What to work on: Return, from the lines below, each one that includes the word "consensus".

BEGIN

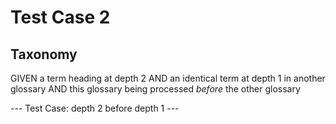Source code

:# Test Case 2

## Taxonomy

GIVEN a term heading at depth 2
AND an identical term at depth 1 in another glossary
AND this glossary being processed *before* the other glossary

--- Test Case: depth 2 before depth 1 ---
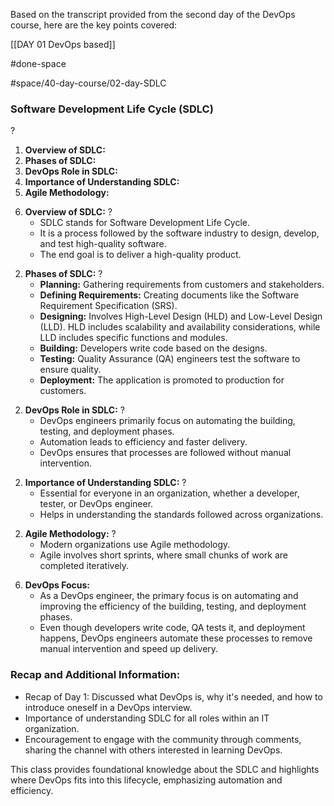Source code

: Based on the transcript provided from the second day of the DevOps course, here are the key points covered:

[[DAY 01  DevOps based]]

#done-space


#space/40-day-course/02-day-SDLC




### Software Development Life Cycle (SDLC)
?
1. **Overview of SDLC:**
2. **Phases of SDLC:**
3. **DevOps Role in SDLC:**
4. **Importance of Understanding SDLC:**
5.  **Agile Methodology:**
<!--SR:!2025-05-08,15,290-->


6. **Overview of SDLC:**
?
   - SDLC stands for Software Development Life Cycle.
   - It is a process followed by the software industry to design, develop, and test high-quality software.
   - The end goal is to deliver a high-quality product.
<!--SR:!2025-05-07,7,270-->


2. **Phases of SDLC:**
?
   - **Planning:** Gathering requirements from customers and stakeholders.
   - **Defining Requirements:** Creating documents like the Software Requirement Specification (SRS).
   - **Designing:** Involves High-Level Design (HLD) and Low-Level Design (LLD). HLD includes scalability and availability considerations, while LLD includes specific functions and modules.
   - **Building:** Developers write code based on the designs.
   - **Testing:** Quality Assurance (QA) engineers test the software to ensure quality.
   - **Deployment:** The application is promoted to production for customers.
<!--SR:!2025-05-09,16,290-->


2. **DevOps Role in SDLC:**
?
   - DevOps engineers primarily focus on automating the building, testing, and deployment phases.
   - Automation leads to efficiency and faster delivery.
   - DevOps ensures that processes are followed without manual intervention.
<!--SR:!2025-05-07,14,290-->


2. **Importance of Understanding SDLC:**
?
   - Essential for everyone in an organization, whether a developer, tester, or DevOps engineer.
   - Helps in understanding the standards followed across organizations.
<!--SR:!2025-05-07,14,290-->
  
2. **Agile Methodology:**
?
   - Modern organizations use Agile methodology.
   - Agile involves short sprints, where small chunks of work are completed iteratively.
<!--SR:!2025-05-08,15,290-->

6. **DevOps Focus:**
   - As a DevOps engineer, the primary focus is on automating and improving the efficiency of the building, testing, and deployment phases.
   - Even though developers write code, QA tests it, and deployment happens, DevOps engineers automate these processes to remove manual intervention and speed up delivery.

### Recap and Additional Information:
- Recap of Day 1: Discussed what DevOps is, why it's needed, and how to introduce oneself in a DevOps interview.
- Importance of understanding SDLC for all roles within an IT organization.
- Encouragement to engage with the community through comments, sharing the channel with others interested in learning DevOps.

This class provides foundational knowledge about the SDLC and highlights where DevOps fits into this lifecycle, emphasizing automation and efficiency.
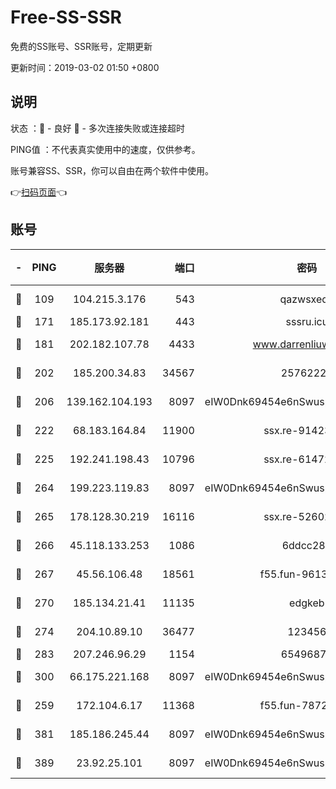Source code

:# Free-SS-SSR

免费的SS账号、SSR账号，定期更新

更新时间：2019-03-02 01:50 +0800

## 说明

状态     ：🙂 - 良好 🙁 - 多次连接失败或连接超时

PING值   ：不代表真实使用中的速度，仅供参考。

账号兼容SS、SSR，你可以自由在两个软件中使用。

👉[扫码页面](https://liesauer.github.io/free-ss-ssr.github.io/)👈

## 账号

|-|PING|服务器|端口|密码|加密方式|区域|
|:----:|:----:|:-----:|-----:|:----:|:----:|:----:|
|🙂|109|104.215.3.176|543|qazwsxedc|aes-256-gcm|JP|
|🙂|171|185.173.92.181|443|sssru.icu|rc4-md5|RU|
|🙂|181|202.182.107.78|4433|www.darrenliuwei.com|aes-256-cfb|JP|
|🙂|202|185.200.34.83|34567|25762225|aes-256-cfb|US|
|🙂|206|139.162.104.193|8097|eIW0Dnk69454e6nSwuspv9DmS201tQ0D|aes-256-cfb|JP|
|🙂|222|68.183.164.84|11900|ssx.re-91423865|aes-256-cfb|US|
|🙂|225|192.241.198.43|10796|ssx.re-61472012|aes-256-cfb|US|
|🙂|264|199.223.119.83|8097|eIW0Dnk69454e6nSwuspv9DmS201tQ0D|aes-256-cfb|US|
|🙂|265|178.128.30.219|16116|ssx.re-52602728|aes-256-cfb|SG|
|🙂|266|45.118.133.253|1086|6ddcc286|aes-256-cfb|SG|
|🙂|267|45.56.106.48|18561|f55.fun-96139570|aes-256-cfb|US|
|🙂|270|185.134.21.41|11135|edgkeb|aes-256-cfb|GB|
|🙂|274|204.10.89.10|36477|123456|aes-256-cfb|US|
|🙂|283|207.246.96.29|1154|65496879|chacha20|US|
|🙂|300|66.175.221.168|8097|eIW0Dnk69454e6nSwuspv9DmS201tQ0D|aes-256-cfb|US|
|🙂|259|172.104.6.17|11368|f55.fun-78724518|aes-256-cfb|US|
|🙂|381|185.186.245.44|8097|eIW0Dnk69454e6nSwuspv9DmS201tQ0D|aes-256-cfb|NL|
|🙂|389|23.92.25.101|8097|eIW0Dnk69454e6nSwuspv9DmS201tQ0D|aes-256-cfb|US|
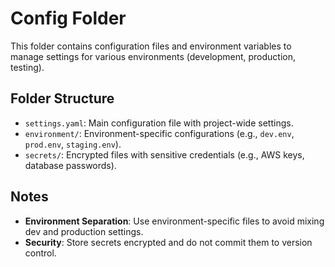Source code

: # Config Folder

This folder contains configuration files and environment variables to manage settings for various environments (development, production, testing).

## Folder Structure
- `settings.yaml`: Main configuration file with project-wide settings.
- `environment/`: Environment-specific configurations (e.g., `dev.env`, `prod.env`, `staging.env`).
- `secrets/`: Encrypted files with sensitive credentials (e.g., AWS keys, database passwords).

## Notes
- **Environment Separation**: Use environment-specific files to avoid mixing dev and production settings.
- **Security**: Store secrets encrypted and do not commit them to version control.
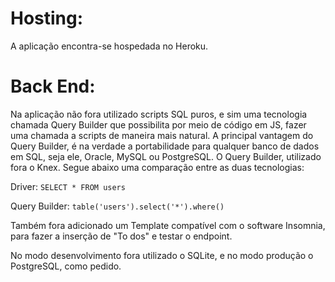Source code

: # Hosting:
A aplicação encontra-se hospedada no Heroku.


# Back End:
Na aplicação não fora utilizado scripts SQL puros, e sim uma tecnologia chamada Query Builder que possibilita por meio de código em JS, fazer uma chamada a scripts de maneira mais natural. A principal vantagem do Query Builder, é na verdade a portabilidade para qualquer banco de dados em SQL, seja ele, Oracle, MySQL ou PostgreSQL. O Query Builder, utilizado fora o Knex.  Segue abaixo uma comparação entre as duas tecnologias:

Driver: `SELECT * FROM users`

Query Builder: `table('users').select('*').where()`


Também fora adicionado um Template compatível com o software Insomnia, para fazer a inserção de "To dos" e testar o endpoint. 



No modo desenvolvimento  fora utilizado o SQLite, e no modo produção  o PostgreSQL, como pedido.






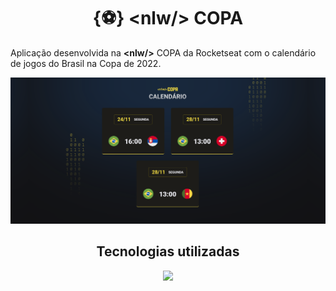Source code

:<h1 align="center">{⚽} &lt;nlw/&gt; COPA</h1>

<p>Aplicação desenvolvida na <strong>&lt;nlw/&gt;</strong> COPA da Rocketseat com o calendário de jogos do Brasil na Copa de 2022.</p>

![Imagem do projeto](./see-project/img01.png)

<h2 align="center">Tecnologias utilizadas</h2>

<p align="center">
  <a href="https://skillicons.dev">
    <img src="https://skillicons.dev/icons?i=html,css,js" />
  </a>
</p>
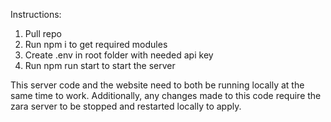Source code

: Instructions:

1. Pull repo
2. Run npm i to get required modules
3. Create .env in root folder with needed api key
4. Run npm run start to start the server

This server code and the website need to both be running locally at the same time to work. Additionally, any changes made to this code require the zara server to be stopped and restarted locally to apply.
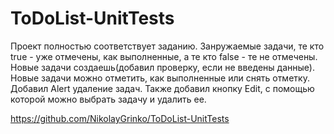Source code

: # ToDoList-UnitTests
Проект полностью соответствует заданию.
Занружаемые задачи, те кто true - уже отмечены, как выполненные, а те кто false - те не отмечены. 
Новые задачи создаешь(добавил проверку, если не введены данные).
Новые задачи можно отметить, как выполненные или снять отметку.
Добавил Alert удаление задач.
Также добавил кнопку Edit, с помощью которой можно выбрать задачу и удалить ее. 

https://github.com/NikolayGrinko/ToDoList-UnitTests
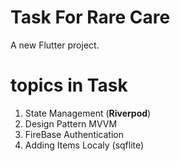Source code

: # Task For Rare Care

A new Flutter project.


# topics in Task
 1. State Management (**Riverpod**)
 2. Design Pattern MVVM
 3. FireBase Authentication 
 4. Adding Items Localy (sqflite)
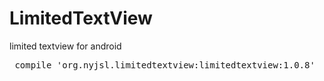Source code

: # LimitedTextView
limited textview for android 


<pre>
 compile 'org.nyjsl.limitedtextview:limitedtextview:1.0.8'
</pre>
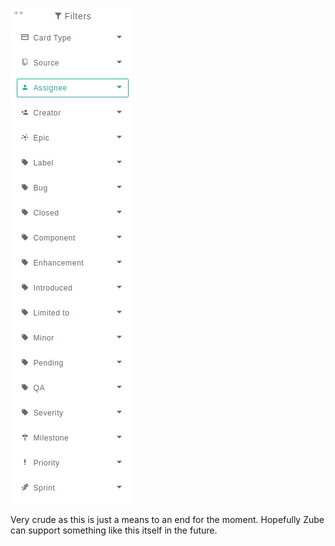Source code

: ![screenshot](image.png)

Very crude as this is just a means to an end for the moment. Hopefully Zube can support something like this itself in the future.
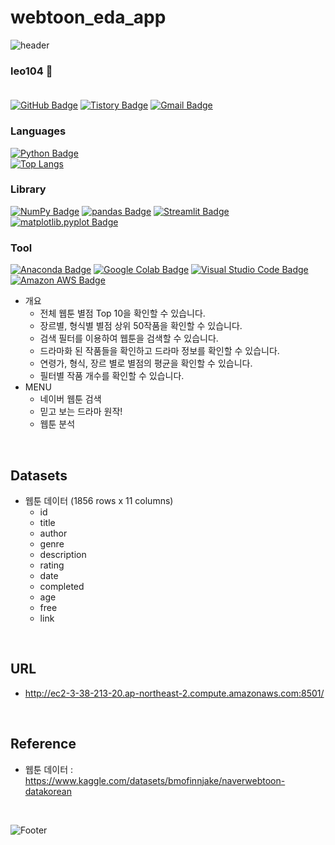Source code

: # webtoon_eda_app
![header](https://capsule-render.vercel.app/api?type=Waving&color=0:fc00ff,100:00dbde&height=220&section=header&text=%20NAVER%20Webtoon%20search%20of%20eda%20APP&fontSize=50&&fontColor=ffff&animation=fadeIn)
<br/>
### leo104 :gem: <br/><br/>
[![GitHub Badge](https://img.shields.io/badge/GitHub-181717?style=flat&logo=GitHub&logoColor=white)](https://github.com/leo104/)
[![Tistory Badge](https://img.shields.io/badge/TSTORY-555263?style=flat&logoColor=white)](https://leo104.tistory.com/)
[![Gmail Badge](https://img.shields.io/badge/Gmail-D14836?style=flat&logo=Gmail&logoColor=white)](mailto:graphene9110@gmail.com)
<br/>

### Languages
[![Python Badge](https://img.shields.io/badge/Python-3776AB?style=flat&logo=Python&logoColor=white)](https://www.python.org/downloads/)
<br/>
[![Top Langs](https://github-readme-stats.vercel.app/api/top-langs/?username=graphene911&layout=compact&theme=tokyonight&langs_count=8)](https://github.com/anuraghazra/github-readme-stats)
<br/>
### Library
[![NumPy Badge](https://img.shields.io/badge/NumPy-013243?style=flat&logo=NumPy&logoColor=white)](https://numpy.org/install/)
[![pandas Badge](https://img.shields.io/badge/pandas-150458?style=flat&logo=pandas&logoColor=white)](https://pandas.pydata.org/)
[![Streamlit Badge](https://img.shields.io/badge/Streamlit-FF4B4B?style=flat&logo=Streamlit&logoColor=white)](https://streamlit.io/)
[![matplotlib.pyplot Badge](https://img.shields.io/badge/matplotlib.pyplot-F7931E?style=flat&logo=matplotlib.pyplot&logoColor=white)](https://matplotlib.org/stable/users/installing/index.html)

### Tool
[![Anaconda Badge](https://img.shields.io/badge/Anaconda-44A833?style=flat&logo=Anaconda&logoColor=white)](https://www.anaconda.com/products/distribution)
[![Google Colab Badge](https://img.shields.io/badge/Google%20Colab-F9AB00?style=flat&logo=Google%20Colab&logoColor=white)](https://colab.research.google.com/?hl=ko)
[![Visual Studio Code Badge](https://img.shields.io/badge/Visual%20Studio%20Code-007ACC?style=flat&logo=Visual%20Studio%20Code&logoColor=white)](https://code.visualstudio.com/download)
[![Amazon AWS Badge](https://img.shields.io/badge/Amazon%20AWS-232F3E?style=flat&logo=Amazon%20AWS&logoColor=white)](https://aws.amazon.com/ko/console/)


  - 개요
    - 전체 웹툰 별점 Top 10을 확인할 수 있습니다.
    - 장르별, 형식별 별점 상위 50작품을 확인할 수 있습니다.
    - 검색 필터를 이용하여 웹툰을 검색할 수 있습니다.
    - 드라마화 된 작품들을 확인하고 드라마 정보를 확인할 수 있습니다.
    - 연령가, 형식, 장르 별로 별점의 평균을 확인할 수 있습니다.
    - 필터별 작품 개수를 확인할 수 있습니다.
  - MENU
    - 네이버 웹툰 검색
    - 믿고 보는 드라마 원작!
    - 웹툰 분석

<br/>

## Datasets
  - 웹툰 데이터 (1856 rows x 11 columns)
    - id
    - title
    - author
    - genre
    - description
    - rating
    - date
    - completed
    - age
    - free
    - link



<br/>

## URL
  - http://ec2-3-38-213-20.ap-northeast-2.compute.amazonaws.com:8501/


<br/>

## Reference
  - 웹툰 데이터 : https://www.kaggle.com/datasets/bmofinnjake/naverwebtoon-datakorean
<br/>

![Footer](https://capsule-render.vercel.app/api?type=waving&color=0:00dbde,100:fc00ff&height=100&section=footer)
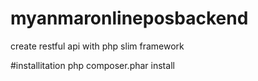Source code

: # myanmaronlineposbackend
create restful api with php slim framework


#installitation
php composer.phar install
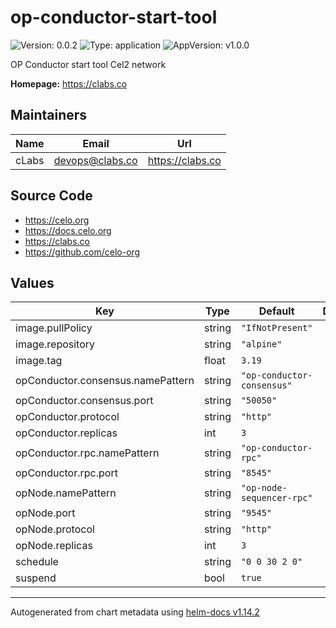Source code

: # op-conductor-start-tool

![Version: 0.0.2](https://img.shields.io/badge/Version-0.0.2-informational?style=flat-square) ![Type: application](https://img.shields.io/badge/Type-application-informational?style=flat-square) ![AppVersion: v1.0.0](https://img.shields.io/badge/AppVersion-v1.0.0-informational?style=flat-square)

OP Conductor start tool Cel2 network

**Homepage:** <https://clabs.co>

## Maintainers

| Name | Email | Url |
| ---- | ------ | --- |
| cLabs | <devops@clabs.co> | <https://clabs.co> |

## Source Code

* <https://celo.org>
* <https://docs.celo.org>
* <https://clabs.co>
* <https://github.com/celo-org>

## Values

| Key | Type | Default | Description |
|-----|------|---------|-------------|
| image.pullPolicy | string | `"IfNotPresent"` |  |
| image.repository | string | `"alpine"` |  |
| image.tag | float | `3.19` |  |
| opConductor.consensus.namePattern | string | `"op-conductor-consensus"` |  |
| opConductor.consensus.port | string | `"50050"` |  |
| opConductor.protocol | string | `"http"` |  |
| opConductor.replicas | int | `3` |  |
| opConductor.rpc.namePattern | string | `"op-conductor-rpc"` |  |
| opConductor.rpc.port | string | `"8545"` |  |
| opNode.namePattern | string | `"op-node-sequencer-rpc"` |  |
| opNode.port | string | `"9545"` |  |
| opNode.protocol | string | `"http"` |  |
| opNode.replicas | int | `3` |  |
| schedule | string | `"0 0 30 2 0"` |  |
| suspend | bool | `true` |  |

----------------------------------------------
Autogenerated from chart metadata using [helm-docs v1.14.2](https://github.com/norwoodj/helm-docs/releases/v1.14.2)
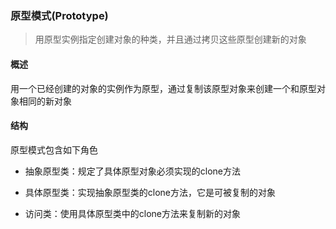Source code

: ### 原型模式(Prototype)

> 用原型实例指定创建对象的种类，并且通过拷贝这些原型创建新的对象

#### 概述

用一个已经创建的对象的实例作为原型，通过复制该原型对象来创建一个和原型对象相同的新对象

#### 结构

原型模式包含如下角色

* 抽象原型类：规定了具体原型对象必须实现的clone方法

* 具体原型类：实现抽象原型类的clone方法，它是可被复制的对象
* 访问类：使用具体原型类中的clone方法来复制新的对象
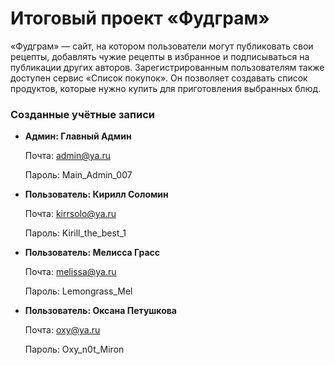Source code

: # Итоговый проект «Фудграм»

«Фудграм» — сайт, на котором пользователи могут публиковать свои рецепты, добавлять чужие рецепты в избранное и подписываться на публикации других авторов. Зарегистрированным пользователям также доступен сервис «Список покупок». Он позволяет создавать список продуктов, которые нужно купить для приготовления выбранных блюд.


### Созданные учётные записи

 - **Админ: Главный Админ**

    Почта: admin@ya.ru

    Пароль: Main_Admin_007
        
 - **Пользователь: Кирилл Соломин**

    Почта: kirrsolo@ya.ru

    Пароль: Kirill_the_best_1

 - **Пользователь: Мелисса Грасc**

    Почта: melissa@ya.ru

    Пароль: Lemongrass_Mel

 - **Пользователь: Оксана Петушкова**

    Почта: oxy@ya.ru

    Пароль: Oxy_n0t_Miron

END

Output of the task:
| opConductor.consensus.namePattern | string | `"op-conductor-consensus"` |  |
| opConductor.consensus.port | string | `"50050"` |  |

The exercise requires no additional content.